Brasilien - Parmalat

 

Mit Siderlei de Oliveira

Wer hat Parmalat Brasilien gekauft?

 

Parmalat Brasilien stellte im Kontext der weltweiten Krise, die dieses transnationale Unternehmen 2004 durchmachte, eine Ausnahme dar, da seine Stabilität im Allgemeinen sichergestellt werden konnte. Sein Verkauf vor Kurzem verursacht jedoch erneut Unruhe. Der Vorsitzende von CONTAC, Siderlei de Oliveira, sprach mit Sirel über dieses Thema sowie über seine Erwartungen an die bevorstehende Internationale Konferenz des Milchsektors der IUL/UITA.

 

-In der vergangenen Woche hat womöglich das letzte Treffen zwischen der Unternehmensleitung und der nationalen Arbeiterkommission von Parmalat stattgefunden...

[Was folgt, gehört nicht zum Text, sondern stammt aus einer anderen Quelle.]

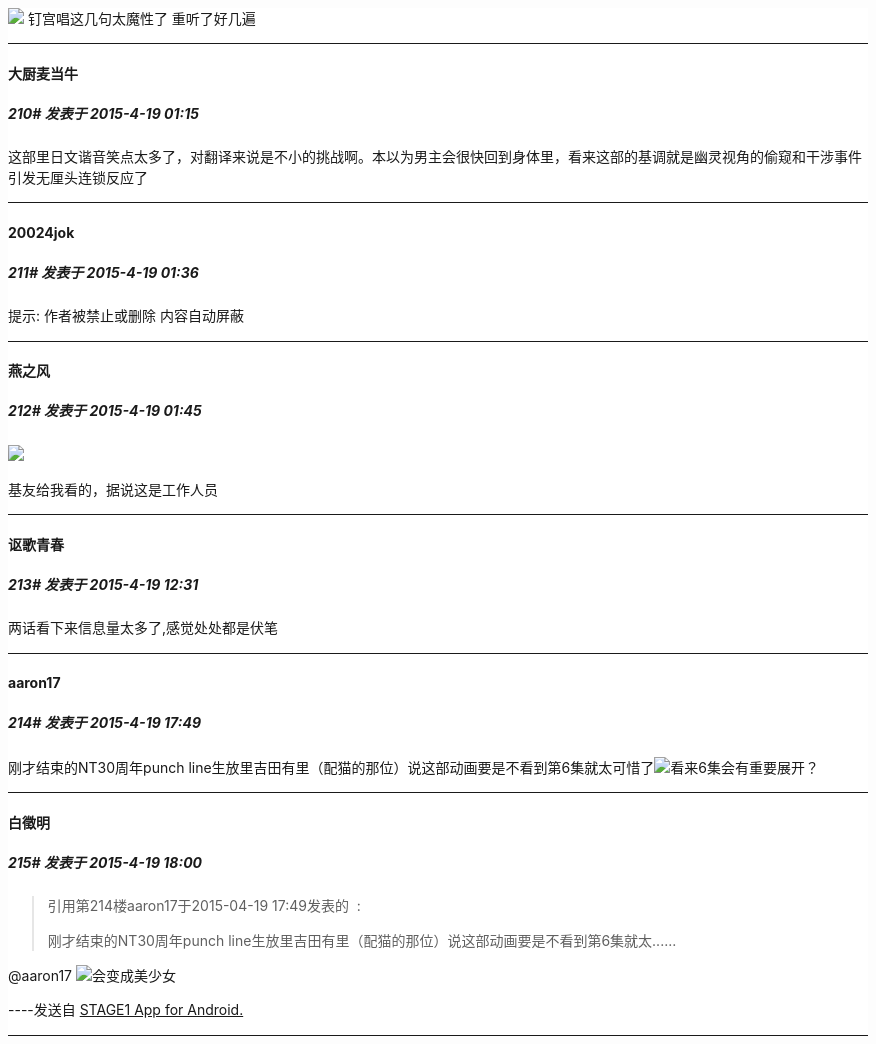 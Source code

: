 <img src="https://static.saraba1st.com/image/smiley/face/33.gif" referrerpolicy="no-referrer"> 钉宫唱这几句太魔性了 重听了好几遍

*****

####  大厨麦当牛  
##### 210#       发表于 2015-4-19 01:15

这部里日文谐音笑点太多了，对翻译来说是不小的挑战啊。本以为男主会很快回到身体里，看来这部的基调就是幽灵视角的偷窥和干涉事件引发无厘头连锁反应了


*****

####  20024jok  
##### 211#       发表于 2015-4-19 01:36

提示: 作者被禁止或删除 内容自动屏蔽

*****

####  燕之风  
##### 212#       发表于 2015-4-19 01:45

<img src="http://imgsrc.baidu.com/forum/w%3D580/sign=d0c426aff7deb48ffb69a1d6c01e3aef/54792f18367adab467d3a78d8fd4b31c8601e45a.jpg" referrerpolicy="no-referrer">

基友给我看的，据说这是工作人员

*****

####  讴歌青春  
##### 213#       发表于 2015-4-19 12:31

两话看下来信息量太多了,感觉处处都是伏笔

*****

####  aaron17  
##### 214#       发表于 2015-4-19 17:49

刚才结束的NT30周年punch line生放里吉田有里（配猫的那位）说这部动画要是不看到第6集就太可惜了<img src="https://static.saraba1st.com/image/smiley/face/15.gif" referrerpolicy="no-referrer">看来6集会有重要展开？

*****

####  白徵明  
##### 215#       发表于 2015-4-19 18:00

<blockquote>引用第214楼aaron17于2015-04-19 17:49发表的  :

刚才结束的NT30周年punch line生放里吉田有里（配猫的那位）说这部动画要是不看到第6集就太......</blockquote>
@aaron17
<img src="https://static.saraba1st.com/image/smiley/face/56.gif" referrerpolicy="no-referrer">会变成美少女

----发送自 [STAGE1 App for Android.](http://stage1.5j4m.com/?1.17) 

*****
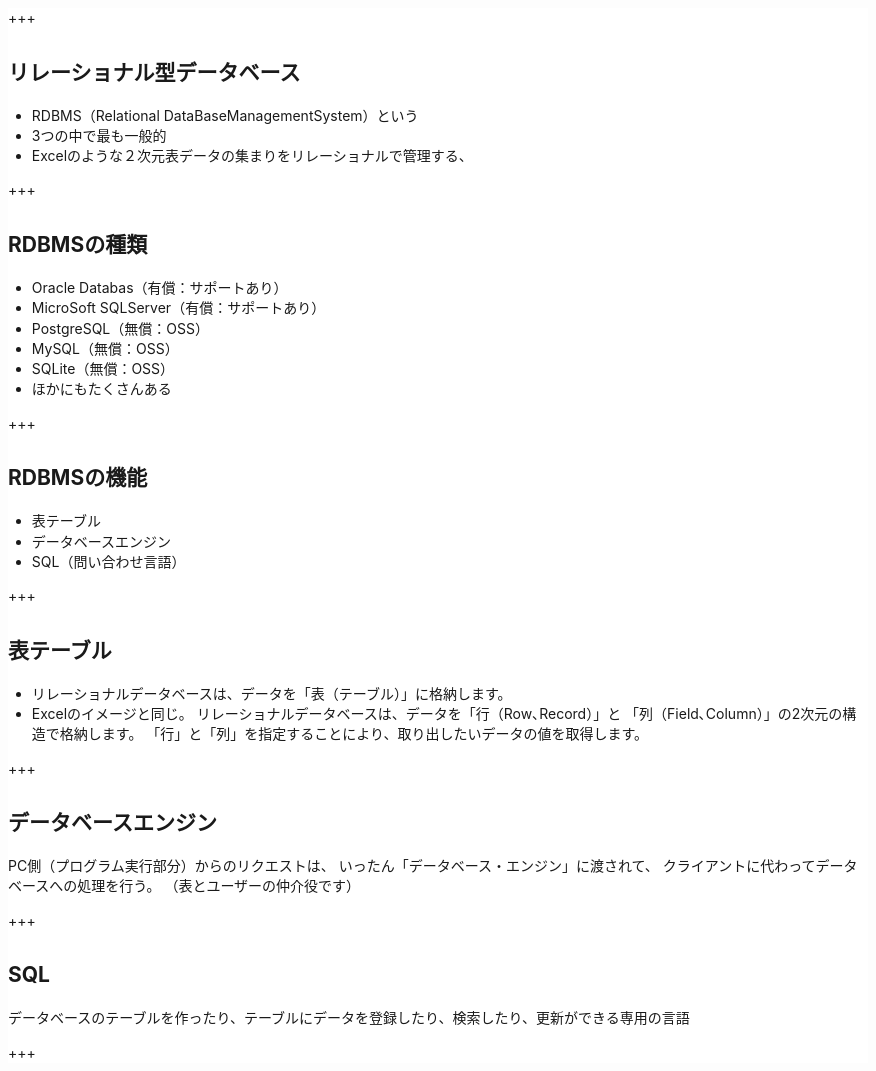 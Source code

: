 +++

## リレーショナル型データベース

* RDBMS（Relational DataBaseManagementSystem）という
* 3つの中で最も一般的
* Excelのような２次元表データの集まりをリレーショナルで管理する、

+++

## RDBMSの種類

* Oracle Databas（有償：サポートあり）
* MicroSoft SQLServer（有償：サポートあり）
* PostgreSQL（無償：OSS）
* MySQL（無償：OSS）
* SQLite（無償：OSS）
* ほかにもたくさんある

+++

## RDBMSの機能

* 表テーブル
* データベースエンジン
* SQL（問い合わせ言語）

+++

## 表テーブル

* リレーショナルデータベースは、データを「表（テーブル）」に格納します。
* Excelのイメージと同じ。
リレーショナルデータベースは、データを「行（Row､Record）」と
「列（Field､Column）」の2次元の構造で格納します。
「行」と「列」を指定することにより、取り出したいデータの値を取得します。

+++

## データベースエンジン

PC側（プログラム実行部分）からのリクエストは、
いったん「データベース・エンジン」に渡されて、
クライアントに代わってデータベースへの処理を行う。
（表とユーザーの仲介役です）

+++

## SQL

データベースのテーブルを作ったり、テーブルにデータを登録したり、検索したり、更新ができる専用の言語

+++
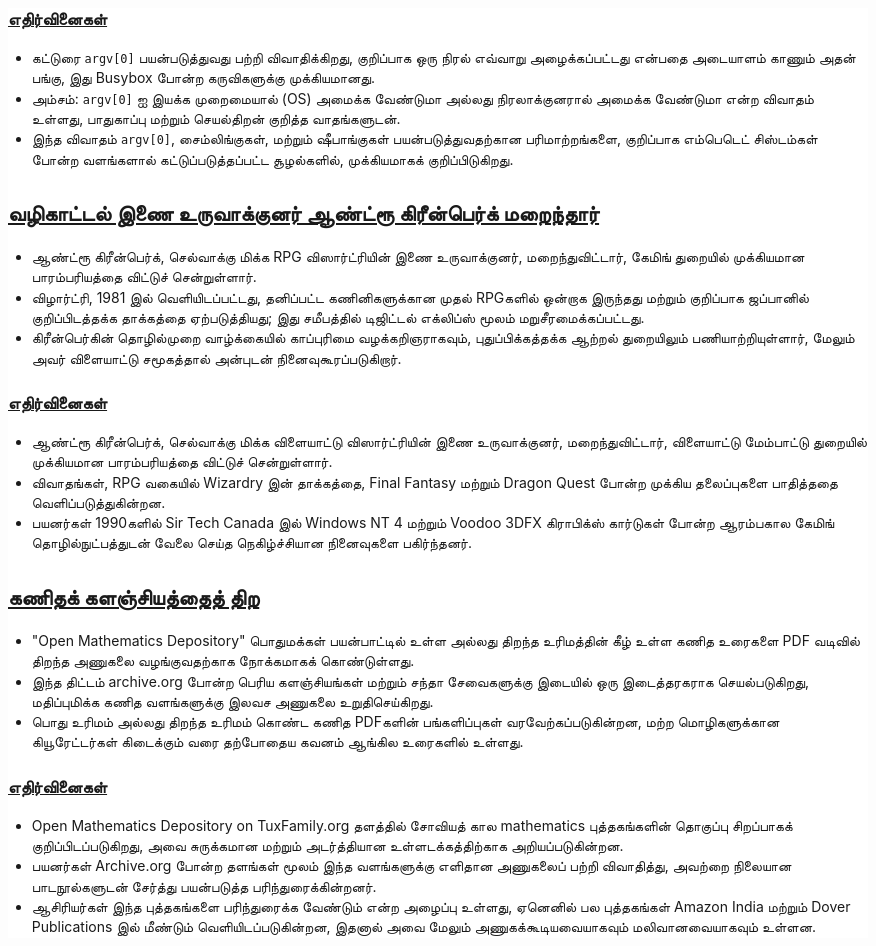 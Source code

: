 ### [எதிர்வினைகள்](https://news.ycombinator.com/item?id=41434315)

- கட்டுரை `argv[0]` பயன்படுத்துவது பற்றி விவாதிக்கிறது, குறிப்பாக ஒரு நிரல் எவ்வாறு அழைக்கப்பட்டது என்பதை அடையாளம் காணும் அதன் பங்கு, இது Busybox போன்ற கருவிகளுக்கு முக்கியமானது.
- அம்சம்: `argv[0]` ஐ இயக்க முறைமையால் (OS) அமைக்க வேண்டுமா அல்லது நிரலாக்குனரால் அமைக்க வேண்டுமா என்ற விவாதம் உள்ளது, பாதுகாப்பு மற்றும் செயல்திறன் குறித்த வாதங்களுடன்.
- இந்த விவாதம் `argv[0]`, சைம்லிங்குகள், மற்றும் ஷீபாங்குகள் பயன்படுத்துவதற்கான பரிமாற்றங்களை, குறிப்பாக எம்பெடெட் சிஸ்டம்கள் போன்ற வளங்களால் கட்டுப்படுத்தப்பட்ட சூழல்களில், முக்கியமாகக் குறிப்பிடுகிறது.

## [வழிகாட்டல் இணை உருவாக்குனர் ஆண்ட்ரூ கிரீன்பெர்க் மறைந்தார்](https://www.timeextension.com/news/2024/09/wizardry-co-creator-andrew-greenberg-has-passed-away)

- ஆண்ட்ரூ கிரீன்பெர்க், செல்வாக்கு மிக்க RPG விஸார்ட்ரியின் இணை உருவாக்குனர், மறைந்துவிட்டார், கேமிங் துறையில் முக்கியமான பாரம்பரியத்தை விட்டுச் சென்றுள்ளார்.
- விழார்ட்ரி, 1981 இல் வெளியிடப்பட்டது, தனிப்பட்ட கணினிகளுக்கான முதல் RPGகளில் ஒன்றாக இருந்தது மற்றும் குறிப்பாக ஜப்பானில் குறிப்பிடத்தக்க தாக்கத்தை ஏற்படுத்தியது; இது சமீபத்தில் டிஜிட்டல் எக்லிப்ஸ் மூலம் மறுசீரமைக்கப்பட்டது.
- கிரீன்பெர்கின் தொழில்முறை வாழ்க்கையில் காப்புரிமை வழக்கறிஞராகவும், புதுப்பிக்கத்தக்க ஆற்றல் துறையிலும் பணியாற்றியுள்ளார், மேலும் அவர் விளையாட்டு சமூகத்தால் அன்புடன் நினைவுகூரப்படுகிறார்.

### [எதிர்வினைகள்](https://news.ycombinator.com/item?id=41431177)

- ஆண்ட்ரூ கிரீன்பெர்க், செல்வாக்கு மிக்க விளையாட்டு விஸார்ட்ரியின் இணை உருவாக்குனர், மறைந்துவிட்டார், விளையாட்டு மேம்பாட்டு துறையில் முக்கியமான பாரம்பரியத்தை விட்டுச் சென்றுள்ளார்.
- விவாதங்கள், RPG வகையில் Wizardry இன் தாக்கத்தை, Final Fantasy மற்றும் Dragon Quest போன்ற முக்கிய தலைப்புகளை பாதித்ததை வெளிப்படுத்துகின்றன.
- பயனர்கள் 1990களில் Sir Tech Canada இல் Windows NT 4 மற்றும் Voodoo 3DFX கிராபிக்ஸ் கார்டுகள் போன்ற ஆரம்பகால கேமிங் தொழில்நுட்பத்துடன் வேலை செய்த நெகிழ்ச்சியான நினைவுகளை பகிர்ந்தனர்.

## [கணிதக் களஞ்சியத்தைத் திற](https://openmathdep.tuxfamily.org/)

- "Open Mathematics Depository" பொதுமக்கள் பயன்பாட்டில் உள்ள அல்லது திறந்த உரிமத்தின் கீழ் உள்ள கணித உரைகளை PDF வடிவில் திறந்த அணுகலை வழங்குவதற்காக நோக்கமாகக் கொண்டுள்ளது.
- இந்த திட்டம் archive.org போன்ற பெரிய களஞ்சியங்கள் மற்றும் சந்தா சேவைகளுக்கு இடையில் ஒரு இடைத்தரகராக செயல்படுகிறது, மதிப்புமிக்க கணித வளங்களுக்கு இலவச அணுகலை உறுதிசெய்கிறது.
- பொது உரிமம் அல்லது திறந்த உரிமம் கொண்ட கணித PDFகளின் பங்களிப்புகள் வரவேற்கப்படுகின்றன, மற்ற மொழிகளுக்கான கியூரேட்டர்கள் கிடைக்கும் வரை தற்போதைய கவனம் ஆங்கில உரைகளில் உள்ளது.

### [எதிர்வினைகள்](https://news.ycombinator.com/item?id=41429515)

- Open Mathematics Depository on TuxFamily.org தளத்தில் சோவியத் கால mathematics புத்தகங்களின் தொகுப்பு சிறப்பாகக் குறிப்பிடப்படுகிறது, அவை சுருக்கமான மற்றும் அடர்த்தியான உள்ளடக்கத்திற்காக அறியப்படுகின்றன.
- பயனர்கள் Archive.org போன்ற தளங்கள் மூலம் இந்த வளங்களுக்கு எளிதான அணுகலைப் பற்றி விவாதித்து, அவற்றை நிலையான பாடநூல்களுடன் சேர்த்து பயன்படுத்த பரிந்துரைக்கின்றனர்.
- ஆசிரியர்கள் இந்த புத்தகங்களை பரிந்துரைக்க வேண்டும் என்ற அழைப்பு உள்ளது, ஏனெனில் பல புத்தகங்கள் Amazon India மற்றும் Dover Publications இல் மீண்டும் வெளியிடப்படுகின்றன, இதனால் அவை மேலும் அணுகக்கூடியவையாகவும் மலிவானவையாகவும் உள்ளன.
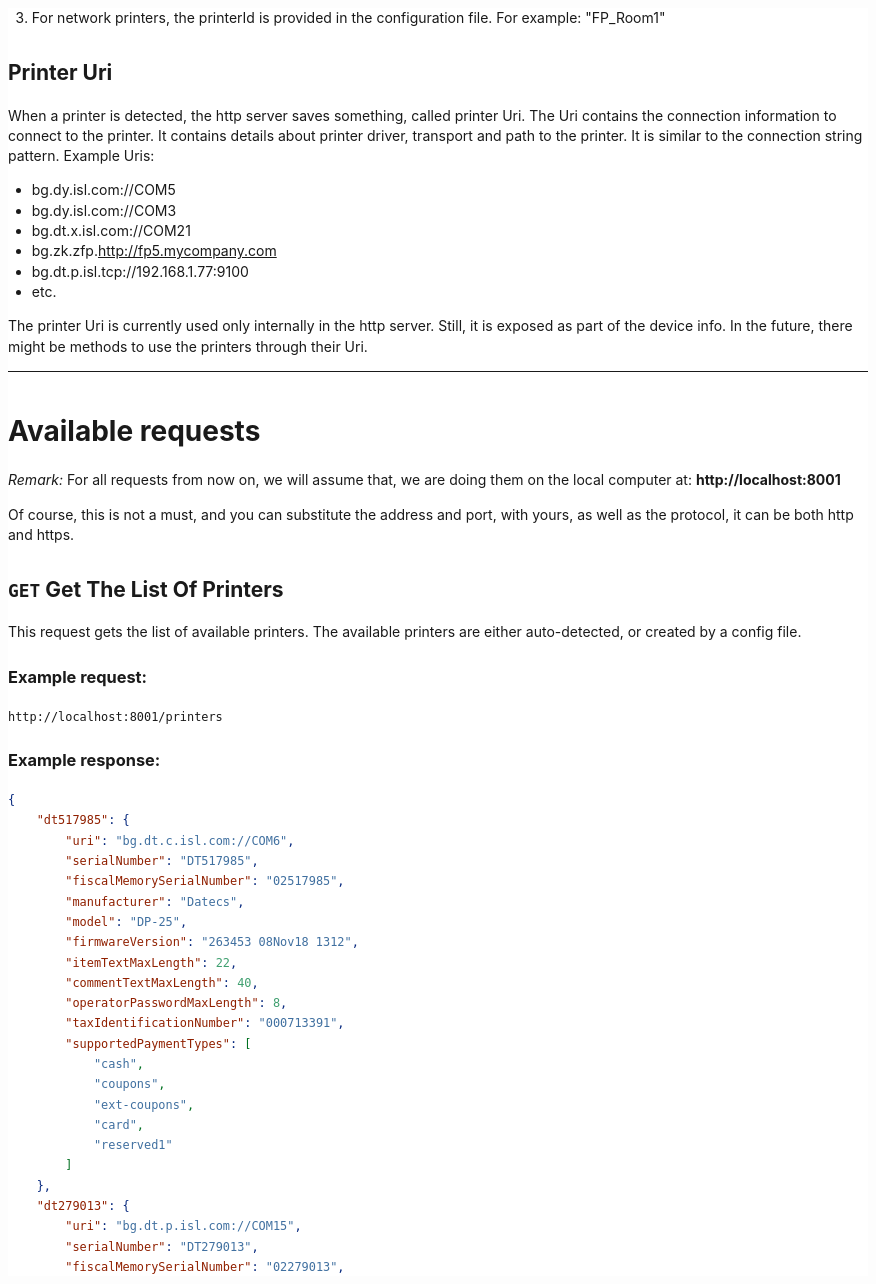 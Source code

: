 3. For network printers, the printerId is provided in the configuration file.
For example: "FP_Room1"

## Printer Uri

When a printer is detected, the http server saves something, called printer Uri. The Uri contains the connection information to connect to the printer. It contains details about printer driver, transport and path to the printer. It is similar to the connection string pattern. Example Uris:
- bg.dy.isl.com://COM5
- bg.dy.isl.com://COM3
- bg.dt.x.isl.com://COM21
- bg.zk.zfp.http://fp5.mycompany.com
- bg.dt.p.isl.tcp://192.168.1.77:9100
- etc.

The printer Uri is currently used only internally in the http server. Still, it is exposed as part of the device info. In the future, there might be methods to use the printers through their Uri.

---

# Available requests

*Remark:* For all requests from now on, we will assume that, we are doing them on the local computer at: **http://localhost:8001**

Of course, this is not a must, and you can substitute the address and port, with yours, as well as the protocol, it can be both http and https.

## `GET` Get The List Of Printers
This request gets the list of available printers. The available printers are either auto-detected, or created by a config file.

### Example request:
```
http://localhost:8001/printers
```

### Example response:
```json
{
    "dt517985": {
        "uri": "bg.dt.c.isl.com://COM6",
        "serialNumber": "DT517985",
        "fiscalMemorySerialNumber": "02517985",
        "manufacturer": "Datecs",
        "model": "DP-25",
        "firmwareVersion": "263453 08Nov18 1312",
        "itemTextMaxLength": 22,
        "commentTextMaxLength": 40,
        "operatorPasswordMaxLength": 8,
        "taxIdentificationNumber": "000713391",
        "supportedPaymentTypes": [
            "cash",
            "coupons",
            "ext-coupons",
            "card",
            "reserved1"
        ]
    },
    "dt279013": {
        "uri": "bg.dt.p.isl.com://COM15",
        "serialNumber": "DT279013",
        "fiscalMemorySerialNumber": "02279013",
```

-Ja, denn mittlerweile ist der Verkauf bekannt geworden. Wir wissen noch nicht, wer der Käufer ist; ein transnationales Molkereiunternehmen kommt genauso dafür in Frage wie eine Firma der Lebensmittelbranche.  

 

-Prozesse dieser Art lassen sich in vielen Ländern beobachten…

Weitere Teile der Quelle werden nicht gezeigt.